The Human Side
One person can make a difference. If my students come away knowing in their soul that this statement is true, I will have been successful. It’s the same warning Ayn Rand makes in “Anthem” about what happens without individuality, or the danger of doublethink explained so well by George Orwell. The collectivist theory that claims one person is useless without the whole, and at best dangerous when acting alone is a message that leads to what I like to call theRand shrug.
I realize I just used the same author twice in one paragraph, I hope you’ll forgive me, or when you write the rebuttal I will allow you to quote Karl Marx… twice.
Anyway, it’s this type of battle Jack Payne is fighting in my short story, “Eyes of Payne.” More important, Jack is equipped with the idea that he can make a difference. When creating this character I used a ton of what I had learned from past heroes and villains. As I tell my students, some people in the past can be a hero to some, yet a villain to another.
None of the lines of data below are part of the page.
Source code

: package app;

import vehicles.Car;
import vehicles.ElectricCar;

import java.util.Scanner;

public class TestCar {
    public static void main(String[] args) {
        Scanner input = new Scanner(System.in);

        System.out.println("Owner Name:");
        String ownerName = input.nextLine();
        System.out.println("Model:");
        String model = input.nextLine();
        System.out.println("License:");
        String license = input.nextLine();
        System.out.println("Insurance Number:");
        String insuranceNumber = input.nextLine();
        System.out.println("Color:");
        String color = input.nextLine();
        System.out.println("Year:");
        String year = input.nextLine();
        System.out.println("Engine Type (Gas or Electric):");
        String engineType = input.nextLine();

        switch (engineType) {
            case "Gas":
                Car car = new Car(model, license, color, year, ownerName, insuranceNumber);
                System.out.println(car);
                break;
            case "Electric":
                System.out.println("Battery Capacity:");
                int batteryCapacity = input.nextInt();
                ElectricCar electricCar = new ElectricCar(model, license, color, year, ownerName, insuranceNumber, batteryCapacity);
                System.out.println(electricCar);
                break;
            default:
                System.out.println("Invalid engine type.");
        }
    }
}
For many years Christopher Columbus was touted as a hero here in America. However, and rightfully so, many Indian tribes would look upon him as a villain. Then there’s the paradox of Thomas Jefferson who wrote the words that created a nation and inspired the world; but, owned more slaves when he died than before he wrote all men are created equal. Abigail Adams, probably the first woman suffragette, and the better half of America’s first love story, also made comments that we would say are racist at best today.
Yet, it’s the humanness of these people that make us fall in love with them. It’s also the reason why the scrubbed clean of any controversy history textbooks make students want to slit their wrists when they come to your social studies class. In one word… its borrrring!
Okay, so I have to admit I haven’t had to clean up any blood in the classroom yet, but the point I’m trying to make is our flaws are what make us interesting. My favorite priest likes to ramble on and on about the beauty of sin. No matter what walk of life we come from we are fascinated by the contradictions we see in others, but either ignore, or can’tsee, in ourselves. This is where the true essence of character comes from in writing.
So, “Eyes of Payne” is a mixture of taking these ideas and applying them to real and fictional characters. Write with purpose, I always tell my students, and that’s what I try and do. To start, I always want to entertain, call it the egomaniac in me; but I also want to leave the reader with something to think about, regardless if they agree with my assessment or not. Overall, my main character Jack Payne is a good man, yet he’s not perfect. While struggling with the need for revenge, he hopes to keep enough love in his heart for his daughter, Abigail. Just like the myriad of reasons why the founders fought for independence, or why soldiers took sides, sometimes against their own brother, in the Civil War, as individuals we need to know more than anything that we can make a difference.